Traits + ML modules


#1

The basic idea is traits/type classes and modules a la ML both have their advantages, and it is possible to have the best of both worlds. I choose to put this here rather than RFC as it is not concrete enough, and I’d like some feedback before I make my first RFC. If this is “cheating” or otherwise frowned upon, my apologies.

First, let me link www.mpi-sws.org/~dreyer/papers/mtc/main-long.pdf where this idea basically comes from. It seems like Ocaml Labs is currently working on adding this to OCaml under the name “Modular Implicits”

Second, I believe the changes proposed by @glaebhoerl in https://github.com/rust-lang/rfcs/pull/135#issuecomment-47713550 are a prerequisite to any progress in this arena.

To summarize the paper: Traits are modular signatures, and trait implementations are modules. The key to type classes is the coherence rules mean that there is exactly one implementation per Sig, so that the compiler can route the required instances to functions that need them (and in Rust’s cases inline/monomorphize everything). ML modules and traits are are combined by “separat[ing] the definition of an instance from its adoption as a canonical instance”. Programmers can create as many impls as they want, but they only offer one per scope to the compiler for propagation.

My only interesting change to what they propose in the paper is to represent traits today as Type -> Sig, rather than Sig. This better distinguishes between “input” and “output” types, which are / should be a keep part of the coherence definition and instance resolution algorithm.

Why add to Rust?

I can think of two reasons:

The first is with things like libstd facade, and https://github.com/rust-lang/rfcs/pull/185. The current system of putting undefined declarations in crates IMO makes for somewhat subtle-looking code in comparison to ML functors. The way errors aren’t caught until some sort of rlib link time also reminds me of one of the most obvious disadvantages of templates vs traits, in that one isn’t aware of any problems until “downstream” in build process.

The second is for allocators. As far as I can tell from trying to find previous discussion of the topic is basically sometimes one wants to statically define what allocator is used, e.g. Box<T, LibcMalloc>, and sometimes one wants it to be determined dynamically, with the allocator vtable, and perhaps some extra allocation metadata, as extra fields. Of course nobody wants to have to duplicate their allocator code to support both use-cases.

This sounds a lot like the problem trait objects solve, and I thought a while about how trait objects could be used to hack this together with things like https://github.com/rust-lang/rfcs/pull/9, and defining a bunch of unit types for each allocate instance. But everything I could think of seemed like hacks, and hacks that raise the bar for the implementation of allocators and result in lousy errors.

A better solution in my mind would be to define allocators as a parameter-less trait (Sig, not Type -> Sig like single - parameter traits). Then, give rust a better notion of existential types: exists (<ID : SIG> | <ID>) TYPE. Normal “object types” desugar / are rewritten as exists <T> (some-trait<T>, T). Boxes with dynamic allocators are defined something like type DynAllocBox<T> = exists<A : Alloc>Box<T, A>.
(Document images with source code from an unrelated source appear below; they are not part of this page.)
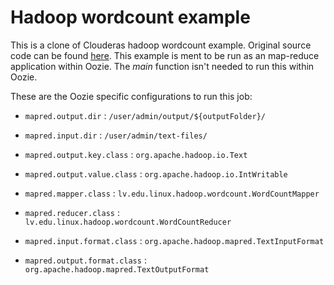 # Hadoop wordcount example

This is a clone of Clouderas hadoop wordcount example. Original source code can be found [here][1]. This example is ment to be run as an map-reduce application within Oozie. The *main* function isn't needed to run this within Oozie.

These are the Oozie specific configurations to run this job:

* `mapred.output.dir` : `/user/admin/output/${outputFolder}/`
* `mapred.input.dir` : `/user/admin/text-files/`
* `mapred.output.key.class` : `org.apache.hadoop.io.Text`
* `mapred.output.value.class` : `org.apache.hadoop.io.IntWritable`
* `mapred.mapper.class` : `lv.edu.linux.hadoop.wordcount.WordCountMapper`
* `mapred.reducer.class` : `lv.edu.linux.hadoop.wordcount.WordCountReducer`
* `mapred.input.format.class` : `org.apache.hadoop.mapred.TextInputFormat`
* `mapred.output.format.class` : `org.apache.hadoop.mapred.TextOutputFormat`


  [1]: http://www.cloudera.com/content/cloudera-content/cloudera-docs/HadoopTutorial/CDH4/Hadoop-Tutorial/ht_topic_5_1.html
Applying trait impls with <IMPL> makes sense to me as a), trait implementations like types are “applied statically” in that all functions are monomorphized over trait and type arguments already, and b) in the conventional dependent type modelling of ML sigs as types in a higher universe, both sigs and and trait implementations are technically types. In a language like Rust, TYPE, each trait, (and arguably LIFETIME) are kinds. SIG itself would be a “super-kind”.
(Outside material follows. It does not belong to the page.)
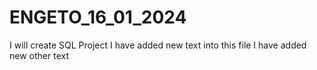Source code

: # ENGETO_16_01_2024
I will create SQL Project 
I have added new text into this file
I have added new other text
Lastly, let me add that I have much more Haskell than ML experience. I am sure somebody who has used ML modules systems more than I could enumerate many more advantages they would bring to Rust.

Why now?

As far as I can tell the trait coherence rules only depend on the adaption of implementations as canonical implementations, so this could be done after 1.0 in a backwards-compatible way by adding a new syntax both for canonicalization, and definition without canonicalization. However I think this change would have far reaching implications in the way the libraries and interfaces are designed, so would be best do do this before 1.0.

Alternatives

Some other system could be devised where functors were crate -> crate or rust module -> rust module instead of trait -> trait. Or do nothing of course.


Making more out of traits
#2

Which undefined declarations? Which errors exactly? As far as I know, our metadata should ping any missing functions.
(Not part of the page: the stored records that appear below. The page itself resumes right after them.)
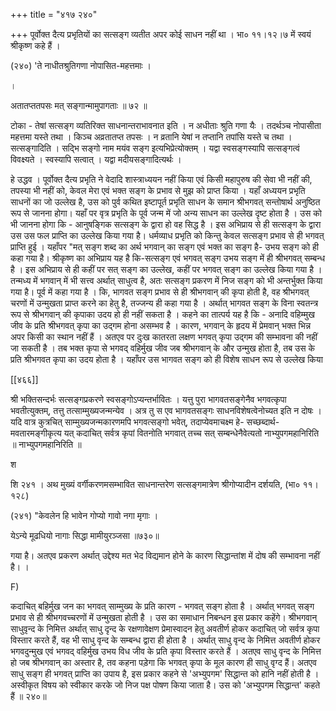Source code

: +++
title = "४१७ २४०"

+++
पूर्वोक्त दैत्य प्रभृतियों का सत्सङ्ग व्यतीत अपर कोई साधन नहीं था । भा० ११।१२।७ में स्वयं श्रीकृष्ण कहे हैं । 

(२४०) 'ते नाधीतश्रुतिगणा नोपासित-महत्तमाः । 

। 

अतातप्ततपसः मत् सङ्गान्मामुपागताः ॥ ७२ ॥ 

टोका - तेषां सत्सङ्ग व्यतिरिक्त साधनान्तराभावनात इति । न अधीताः श्रुति गणा यैः । तदर्थञ्च नोपासीता महत्तमा यस्ते तथा । किञ्च अव्रतातप्त तपसः । न व्रतानि येषां न तप्तानि तपांसि यस्ते च तथा । सत्सङ्गादिति । सद्भि सङ्गो नाम मयंव सङ्ग इत्यभिप्रेत्योक्तम् । यद्वा स्वसङ्गस्यापि सत्सङ्गत्वं विवक्ष्यते । स्वस्यापि सत्वात् । यद्वा मदीयसङ्गादित्यर्थः । 

हे उद्धव । पूर्वोक्त दैत्य प्रभृति ने वेदादि शास्त्राध्ययन नहीं किया एवं किसी महापुरुष की सेवा भी नहीं की, तपस्या भी नहीं को, केवल मेरा एवं भक्त सङ्ग के प्रभाव से मुझ को प्राप्त किया । यहाँ अध्ययन प्रभृति साधनों का जो उल्लेख है, उस को पुर्व कथित इष्टापूर्त प्रभृति साधन के समान श्रीभगवत् सन्तोषार्थ अनुष्ठित रूप से जानना होगा। यहाँ पर वृत्र प्रभृति के पूर्व जन्म में जो अन्य साधन का उल्लेख दृष्ट होता है । उस को भी जानना होगा कि - आनुषङ्गिक सत्सङ्ग के द्वारा हो वह सिद्ध है । इस अभिप्राय से ही सत्सङ्ग के द्वारा उस उस फल प्राप्ति का उल्लेख किया गया है। धर्मव्याध प्रभृति को किन्तु केवल सत्सङ्ग प्रभाव से ही भगवत् प्राप्ति हुई । यहाँपर "मत् सङ्ग शब्द का अर्थ भगवान् का सङ्ग एवं भक्त का सङ्ग है- उभय सङ्ग को ही कहा गया है। श्रीकृष्ण का अभिप्राय यह है कि-सत्सङ्ग एवं भगवत् सङ्ग उभय सङ्ग में ही श्रीभगवत् सम्बन्ध है । इस अभिप्राय से ही कहीं पर सत् सङ्ग का उल्लेख, कहीं पर भगवत् सङ्ग का उल्लेख किया गया है । तन्मध्य में भगवान् में भी सत्त्व अर्थात् साधुत्व है, अतः सत्सङ्ग प्रकरण में निज सङ्ग को भी अन्तर्भुक्त किया गया है। पूर्व में कहा गया है । कि, भागवत सङ्ग प्रभाव से ही श्रीभगवान् की कृपा होती है, वह श्रीभगवत् चरणों में उन्मुखता प्राप्त करने का हेतु है, तज्जन्य ही कहा गया है । अर्थात् भागवत सङ्ग के विना स्वतन्त्र रूप से श्रीभगवान् की कृपाका उदय हो ही नहीं सकता है । कहने का तात्पर्य यह है कि - अनादि वहिम्मुख जीव के प्रति श्रीभगवत् कृपा का उद्गम होना असम्भव है । कारण, भगवान् के हृदय में प्रेमवान् भक्त भिन्न अपर किसी का स्थान नहीं हैं । अतएव पर दुःख कातरता लक्षण भगवत् कृपा उद्गम की सम्भावना की नहीं जा सकती है । तब भक्त कृपा से भगवद् वहिर्मुख जीव जब श्रीभगवान् के और उन्मुख होता है, तब उस के प्रति श्रीभगवत कृपा का उदय होता है । यहाँपर उस भागवत सङ्ग को ही विशेष साधन रूप से उल्लेख किया 

[[४६६]] 

श्री भक्तिसन्दर्भः सत्सङ्गप्रकरणे स्वसङ्गोऽप्यन्तर्भावितः । यत्तु पुरा भागवतसङ्गेनैव भगवत्कृपा भवतीत्युक्तम्, तत्तु तत्साम्मुख्यजन्मन्येव । अत्र तु स एव भागवतसङ्गः साधनविशेषत्वेनोच्यत इति न दोषः । यदि वात्र कुत्रचित् साम्मुख्यजन्मकारणमपि भगवत्सङ्गो भवेत्, तदाप्येवमाचक्ष्म हे- सच्छब्दार्थ-मवतारमङ्गीकृत्य यत् कदाचित् सर्वत्र कृपां वितनोति भगवात् तच्च सत् सम्बन्धेनैवेत्यतो नाभ्युपगमहानिरिति ॥ नाभ्युपगमहानिरिति ॥ 

श 

शि २४१ । अथ मुख्यं वर्गीकरणमसम्भावित साधनान्तरेण सत्सङ्गमात्रेण श्रीगोप्यादीन दर्शयति, (भा० ११।१२८) 

(२४१) "केवलेन हि भावेन गोप्यो गावो नगा मृगाः । 

येऽन्ये मूढधियो नागाः सिद्धा मामीयुरञ्जसा ॥७३०॥ 

गया है। अतएव प्रकरण अर्थात् उद्देश्य मत भेद विद्यमान होने के कारण सिद्धान्तांश में दोष की सम्भावना नहीं है। । 

F) 

कदाचित् बहिर्मुख जन का भगवत् साम्मुख्य के प्रति कारण - भगवत् सङ्ग होता है । अर्थात् भगवत् सङ्ग प्रभाव से ही श्रीभगवच्चरणों में उन्मुखता होती है । उस का समाधान निबन्धन इस प्रकार कहेंगे। श्रीभगवान् साधुवृन्द के निमित्त अर्थात् साधु दृन्द के रक्षणावेक्षण प्रेमास्वादन हेतु अवतीर्ण होकर कदाचित् जो सर्वत्र कृपा विस्तार करते हैं, वह भी साधु वृन्द के सम्बन्ध द्वारा ही होता है । अर्थात् साधु वृन्द के निमित्त अवतीर्ण होकर भगवदुन्मुख एवं भगवद् वहिर्मुख उभय विध जीव के प्रति कृपा विस्तार करते हैं । अतएव साधु वृन्द के निमित्त हो जब श्रीभगवान् का अस्तार है, तव कहना पड़ेगा कि भगवत् कृपा के मूल कारण ही साधु वृग्द हैं। अतएव साधु सङ्ग ही भगवत् प्राप्ति का उपाय है, इस प्रकार कहने से 'अभ्युपगम' सिद्धान्त को हानि नहीं होती है । अस्वीकृत विषय को स्वीकार करके जो निज पक्ष पोषण किया जाता है। उस को 'अभ्युपगम सिद्धान्त' कहते हैं ॥ २४०॥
I think this can just be handled by implementing the Allocator for Allocator trait objects, so one can just store Box<T, Rc<Allocator>>.

There’s no mention of object sizes here; Rust doesn’t have a uniform interface for values like OCaml or Haskell, so extential types need to be explicit placed/stored behind a pointer. I.e. this would have to be Box<exists<A: Alloc> Box<T,A>> (or something).


#3

Let me address each in a post.

Granted it has been a few weeks since I last was messing around with and https://github.com/pczarn/rustboot so the state of messages and what not could have changed. As far as I could tell with the current system it is assumed once the crates are linked the missing pieces will be provided, so each crate will happily compile.

With the ML system you need to explicitly apply the functor to the module, you can’t get the functions at all. Basically it is turning a link error into a type error. This gets most interesting if you want to put impls in e.g. libnative and libgreen to make sure they implement some sig in a third crate. Right now the only way I know of keeping two crates in sync is to make some dummy crate that uses everything they should have in common and try linking both ways.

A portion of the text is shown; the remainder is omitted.